ZHANG Yan-Li, JIANG Cheng-Yu
Acute respiratory distress syndrome (ARDS) is a severe lung disease characterized by a cytokine storm, diffuse alveolar injury, increased pulmonary vascular permeability, and clinical manifestations of acute non-cardiogenic pulmonary edema and refractory hypoxemia (PaO2/FIO2 ≤ 300 mm Hg), which ultimately leads to multi-organ failure. The rapid onset, severity, and lack of effective treatments contribute to its high mortality rate, ranging from 30% to 70%, posing a significant public health threat. ARDS can be triggered by various etiologies, including severe infections (e.g., SARS-CoV, SARS-CoV-2, H5N1) and non-infectious causes. Current treatments are largely non-specific and focus on corticosteroids, traditional Chinese medicine, nutritional support, and mechanical ventilation.
The Berlin criteria (2012) are used for diagnosing ARDS, based on the timing of onset, hypoxemia, pulmonary edema, and associated radiological and physiological disorders. Recent studies suggested that biomarkers could enhance diagnostic sensitivity and specificity. For instance, elevated levels of Angiotensin II (Ang II) have been linked to the severity and prognosis of critical pneumonia, underscoring the importance of the renin-angiotensin system (RAS) in ARDS pathogenesis.
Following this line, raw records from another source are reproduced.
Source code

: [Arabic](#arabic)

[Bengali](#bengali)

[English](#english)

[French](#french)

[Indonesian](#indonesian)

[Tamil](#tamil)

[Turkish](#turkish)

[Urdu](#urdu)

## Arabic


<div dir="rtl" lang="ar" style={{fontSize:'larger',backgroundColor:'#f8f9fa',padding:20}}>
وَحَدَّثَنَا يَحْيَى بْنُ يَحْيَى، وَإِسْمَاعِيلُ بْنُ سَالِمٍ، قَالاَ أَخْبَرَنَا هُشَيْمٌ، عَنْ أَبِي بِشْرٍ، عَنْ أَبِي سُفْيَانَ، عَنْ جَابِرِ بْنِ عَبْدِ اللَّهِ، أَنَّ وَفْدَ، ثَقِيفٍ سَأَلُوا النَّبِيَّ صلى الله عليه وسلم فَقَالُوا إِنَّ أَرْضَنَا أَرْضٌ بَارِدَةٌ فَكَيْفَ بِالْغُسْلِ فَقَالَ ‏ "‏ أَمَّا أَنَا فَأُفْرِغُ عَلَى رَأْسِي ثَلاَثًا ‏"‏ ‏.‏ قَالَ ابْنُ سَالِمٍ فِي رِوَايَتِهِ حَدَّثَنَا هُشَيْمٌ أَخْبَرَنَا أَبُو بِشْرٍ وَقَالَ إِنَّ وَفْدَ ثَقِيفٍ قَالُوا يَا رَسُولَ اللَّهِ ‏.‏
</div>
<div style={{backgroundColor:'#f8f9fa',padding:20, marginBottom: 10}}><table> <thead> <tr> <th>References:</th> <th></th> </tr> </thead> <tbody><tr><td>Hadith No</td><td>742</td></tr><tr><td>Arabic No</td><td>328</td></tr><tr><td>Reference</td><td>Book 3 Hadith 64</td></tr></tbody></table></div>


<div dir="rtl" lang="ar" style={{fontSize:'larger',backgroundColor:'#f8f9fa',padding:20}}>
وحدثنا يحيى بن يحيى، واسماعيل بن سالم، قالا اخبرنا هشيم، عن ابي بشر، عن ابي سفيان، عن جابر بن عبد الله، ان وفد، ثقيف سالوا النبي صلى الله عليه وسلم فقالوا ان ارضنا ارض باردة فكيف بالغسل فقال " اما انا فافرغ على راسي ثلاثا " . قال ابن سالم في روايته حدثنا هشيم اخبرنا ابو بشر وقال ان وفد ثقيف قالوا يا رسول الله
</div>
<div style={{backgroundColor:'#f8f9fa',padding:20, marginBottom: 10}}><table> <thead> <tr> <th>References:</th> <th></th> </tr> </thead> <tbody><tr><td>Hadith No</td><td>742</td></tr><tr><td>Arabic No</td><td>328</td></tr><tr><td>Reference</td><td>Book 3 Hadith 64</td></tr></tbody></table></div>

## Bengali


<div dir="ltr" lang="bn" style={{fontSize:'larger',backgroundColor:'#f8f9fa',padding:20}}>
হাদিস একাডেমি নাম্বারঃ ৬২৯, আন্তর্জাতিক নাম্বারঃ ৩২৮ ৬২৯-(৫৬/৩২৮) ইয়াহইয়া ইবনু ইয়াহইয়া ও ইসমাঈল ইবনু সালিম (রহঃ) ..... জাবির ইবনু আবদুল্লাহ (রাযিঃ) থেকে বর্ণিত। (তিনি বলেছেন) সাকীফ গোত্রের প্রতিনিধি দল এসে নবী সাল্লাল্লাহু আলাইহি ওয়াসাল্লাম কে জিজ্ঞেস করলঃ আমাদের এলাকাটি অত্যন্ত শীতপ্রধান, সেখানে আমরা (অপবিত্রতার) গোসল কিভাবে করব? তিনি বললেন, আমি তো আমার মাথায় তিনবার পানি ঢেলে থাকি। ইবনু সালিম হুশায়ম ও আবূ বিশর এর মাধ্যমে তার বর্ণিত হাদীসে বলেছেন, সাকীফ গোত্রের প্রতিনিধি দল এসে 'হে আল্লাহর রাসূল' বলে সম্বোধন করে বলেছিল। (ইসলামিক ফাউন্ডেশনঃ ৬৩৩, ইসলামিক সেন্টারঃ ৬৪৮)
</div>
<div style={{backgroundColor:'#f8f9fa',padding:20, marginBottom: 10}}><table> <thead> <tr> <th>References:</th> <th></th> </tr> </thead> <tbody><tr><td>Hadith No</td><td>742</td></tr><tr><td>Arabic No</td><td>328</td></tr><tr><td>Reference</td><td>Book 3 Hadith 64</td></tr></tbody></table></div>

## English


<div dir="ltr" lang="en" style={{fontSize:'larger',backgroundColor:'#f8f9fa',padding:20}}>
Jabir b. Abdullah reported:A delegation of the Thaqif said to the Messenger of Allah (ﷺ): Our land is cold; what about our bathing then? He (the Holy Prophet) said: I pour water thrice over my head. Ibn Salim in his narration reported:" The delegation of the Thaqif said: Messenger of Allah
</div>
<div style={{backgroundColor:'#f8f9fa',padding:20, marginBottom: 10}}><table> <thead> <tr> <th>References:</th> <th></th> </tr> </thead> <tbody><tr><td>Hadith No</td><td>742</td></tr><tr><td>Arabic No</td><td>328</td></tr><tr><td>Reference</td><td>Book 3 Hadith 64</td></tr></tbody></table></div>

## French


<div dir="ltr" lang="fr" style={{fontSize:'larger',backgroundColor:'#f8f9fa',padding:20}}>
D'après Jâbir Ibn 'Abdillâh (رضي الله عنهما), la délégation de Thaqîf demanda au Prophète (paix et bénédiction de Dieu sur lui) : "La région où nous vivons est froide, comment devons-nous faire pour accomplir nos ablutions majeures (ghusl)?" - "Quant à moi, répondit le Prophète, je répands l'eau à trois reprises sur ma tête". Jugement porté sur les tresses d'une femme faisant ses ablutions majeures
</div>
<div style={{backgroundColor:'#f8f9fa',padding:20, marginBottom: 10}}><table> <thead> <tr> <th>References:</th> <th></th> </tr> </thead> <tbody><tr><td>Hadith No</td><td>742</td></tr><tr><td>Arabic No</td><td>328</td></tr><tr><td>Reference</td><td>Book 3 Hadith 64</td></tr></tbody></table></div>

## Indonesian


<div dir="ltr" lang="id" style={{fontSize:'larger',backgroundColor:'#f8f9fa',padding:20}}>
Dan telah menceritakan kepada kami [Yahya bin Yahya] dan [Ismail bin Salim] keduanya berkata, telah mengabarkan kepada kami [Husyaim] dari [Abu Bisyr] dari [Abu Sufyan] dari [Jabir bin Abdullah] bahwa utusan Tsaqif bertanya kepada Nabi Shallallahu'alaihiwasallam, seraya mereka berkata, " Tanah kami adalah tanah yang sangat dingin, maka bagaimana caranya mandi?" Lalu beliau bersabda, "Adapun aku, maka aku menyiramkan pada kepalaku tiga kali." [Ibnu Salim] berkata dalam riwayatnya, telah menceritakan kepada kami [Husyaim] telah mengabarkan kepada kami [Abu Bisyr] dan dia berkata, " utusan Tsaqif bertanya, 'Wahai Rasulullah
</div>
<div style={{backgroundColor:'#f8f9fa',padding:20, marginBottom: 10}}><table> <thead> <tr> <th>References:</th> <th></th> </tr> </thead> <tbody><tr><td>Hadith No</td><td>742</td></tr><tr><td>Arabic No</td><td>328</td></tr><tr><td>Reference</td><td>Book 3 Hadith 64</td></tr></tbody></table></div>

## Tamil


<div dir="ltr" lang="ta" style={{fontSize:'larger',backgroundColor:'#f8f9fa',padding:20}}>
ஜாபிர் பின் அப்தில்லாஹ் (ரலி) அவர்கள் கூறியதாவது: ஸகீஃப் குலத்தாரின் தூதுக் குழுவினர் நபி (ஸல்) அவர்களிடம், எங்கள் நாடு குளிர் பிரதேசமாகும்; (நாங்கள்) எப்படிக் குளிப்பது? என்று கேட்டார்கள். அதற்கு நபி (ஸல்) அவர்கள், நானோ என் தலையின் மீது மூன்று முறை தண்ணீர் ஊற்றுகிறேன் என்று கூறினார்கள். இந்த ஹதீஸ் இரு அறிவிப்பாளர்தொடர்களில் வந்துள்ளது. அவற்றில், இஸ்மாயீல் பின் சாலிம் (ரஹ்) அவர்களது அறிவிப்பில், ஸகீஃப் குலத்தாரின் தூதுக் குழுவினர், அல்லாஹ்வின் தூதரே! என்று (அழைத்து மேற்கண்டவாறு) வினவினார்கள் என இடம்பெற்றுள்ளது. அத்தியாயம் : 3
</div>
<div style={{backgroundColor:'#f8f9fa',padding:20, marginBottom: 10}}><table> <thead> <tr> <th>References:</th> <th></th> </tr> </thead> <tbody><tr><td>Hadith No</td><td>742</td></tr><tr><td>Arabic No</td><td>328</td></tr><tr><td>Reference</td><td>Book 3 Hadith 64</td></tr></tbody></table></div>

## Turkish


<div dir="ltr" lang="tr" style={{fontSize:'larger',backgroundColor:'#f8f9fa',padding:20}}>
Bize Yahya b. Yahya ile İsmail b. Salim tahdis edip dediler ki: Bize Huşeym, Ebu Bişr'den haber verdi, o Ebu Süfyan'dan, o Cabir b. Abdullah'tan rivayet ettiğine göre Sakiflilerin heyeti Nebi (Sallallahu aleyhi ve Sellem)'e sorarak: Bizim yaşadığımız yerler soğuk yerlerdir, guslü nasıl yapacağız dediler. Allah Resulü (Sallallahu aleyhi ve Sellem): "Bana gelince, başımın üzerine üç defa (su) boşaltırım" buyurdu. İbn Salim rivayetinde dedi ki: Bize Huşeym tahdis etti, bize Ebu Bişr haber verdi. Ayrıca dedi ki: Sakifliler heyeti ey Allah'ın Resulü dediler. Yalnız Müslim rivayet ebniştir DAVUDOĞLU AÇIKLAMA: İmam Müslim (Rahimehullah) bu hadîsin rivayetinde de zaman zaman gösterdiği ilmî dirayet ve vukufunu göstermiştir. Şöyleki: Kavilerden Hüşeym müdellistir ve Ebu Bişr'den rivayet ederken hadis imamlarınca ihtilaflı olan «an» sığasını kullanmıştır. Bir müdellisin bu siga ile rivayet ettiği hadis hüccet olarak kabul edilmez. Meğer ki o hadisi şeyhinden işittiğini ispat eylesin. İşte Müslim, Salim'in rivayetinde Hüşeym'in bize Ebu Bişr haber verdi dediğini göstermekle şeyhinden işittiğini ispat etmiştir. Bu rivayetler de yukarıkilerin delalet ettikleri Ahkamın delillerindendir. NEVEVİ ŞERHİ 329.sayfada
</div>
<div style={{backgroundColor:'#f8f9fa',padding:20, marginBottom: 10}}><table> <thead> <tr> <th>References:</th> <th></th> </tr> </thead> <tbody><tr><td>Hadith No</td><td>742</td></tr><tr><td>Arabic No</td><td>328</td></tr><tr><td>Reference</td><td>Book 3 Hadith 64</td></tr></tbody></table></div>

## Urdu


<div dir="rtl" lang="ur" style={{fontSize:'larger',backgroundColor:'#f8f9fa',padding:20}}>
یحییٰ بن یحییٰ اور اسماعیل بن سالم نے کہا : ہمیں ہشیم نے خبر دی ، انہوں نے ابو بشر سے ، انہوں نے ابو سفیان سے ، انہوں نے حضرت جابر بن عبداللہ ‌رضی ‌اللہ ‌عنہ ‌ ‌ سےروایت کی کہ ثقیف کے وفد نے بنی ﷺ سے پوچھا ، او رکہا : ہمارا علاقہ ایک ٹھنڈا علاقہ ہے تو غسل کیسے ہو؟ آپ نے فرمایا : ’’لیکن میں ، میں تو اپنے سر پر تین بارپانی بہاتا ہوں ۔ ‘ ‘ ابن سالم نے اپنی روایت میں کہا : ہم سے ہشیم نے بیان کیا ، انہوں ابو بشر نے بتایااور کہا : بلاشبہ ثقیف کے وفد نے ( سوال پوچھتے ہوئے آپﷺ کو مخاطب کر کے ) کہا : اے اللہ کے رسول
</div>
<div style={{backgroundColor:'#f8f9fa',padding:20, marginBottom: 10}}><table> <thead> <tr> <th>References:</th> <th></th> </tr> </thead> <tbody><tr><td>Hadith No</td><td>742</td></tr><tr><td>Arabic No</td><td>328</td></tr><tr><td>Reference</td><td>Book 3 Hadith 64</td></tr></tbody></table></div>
A key factor in the progression of ARDS is the disruption of the local RAS within lung tissues. Research has shown that activation of the Ang II-AT1R axis within the RAS contributes to lung injury. ACE2, a critical negative regulator of RAS, plays an essential role in mitigating lung injury caused by Ang II overproduction. Downregulation of ACE2 in animal models results in an imbalance in the RAS, leading to acute lung injury. Viral infections, including SARS-CoV, SARS-CoV-2, and avian influenza, as well as exposure to certain nanomaterials, can induce ARDS by reducing ACE2 levels, disrupting the RAS balance, particularly through activation of the Ang II-AT1R axis, which leads to an increase in Ang II.
We next discuss the exploration of potential therapeutic strategies involving RAS inhibitors, such as angiotensin receptor blockers (ARBs) and ACE2 supplementation. Studies have demonstrated that ARBs, including losartan, can significantly reduce lung injury and improve survival rates in animal models of ARDS induced by viral infections and other causes. Moreover, recombinant human ACE2 (rhACE2) has shown protective effects by lowering Ang II levels and alleviating pulmonary damage. Additionally, we discuss the therapeutic potential of ARBs in treating Multi-Organ Dysfunction Syndrome (MODS), as RAS dysregulation plays a critical role in organ injury. Clinical trials indicate that ARBs can improve outcomes in COVID-19 patients.
Despite potential adverse effects such as hypotension and electrolyte imbalance, ARBs remain a promising therapeutic option for both ARDS and MODS. Future studies should focus on further elucidating the molecular mechanisms underlying RAS regulation in different etiological contexts and developing personalized treatment strategies to optimize clinical outcomes. Overall, targeting RAS—particularly the Ang II-AT1R axis—represents a novel and promising approach for treating ARDS and MODS, offering a valuable therapeutic avenue for critically ill patients.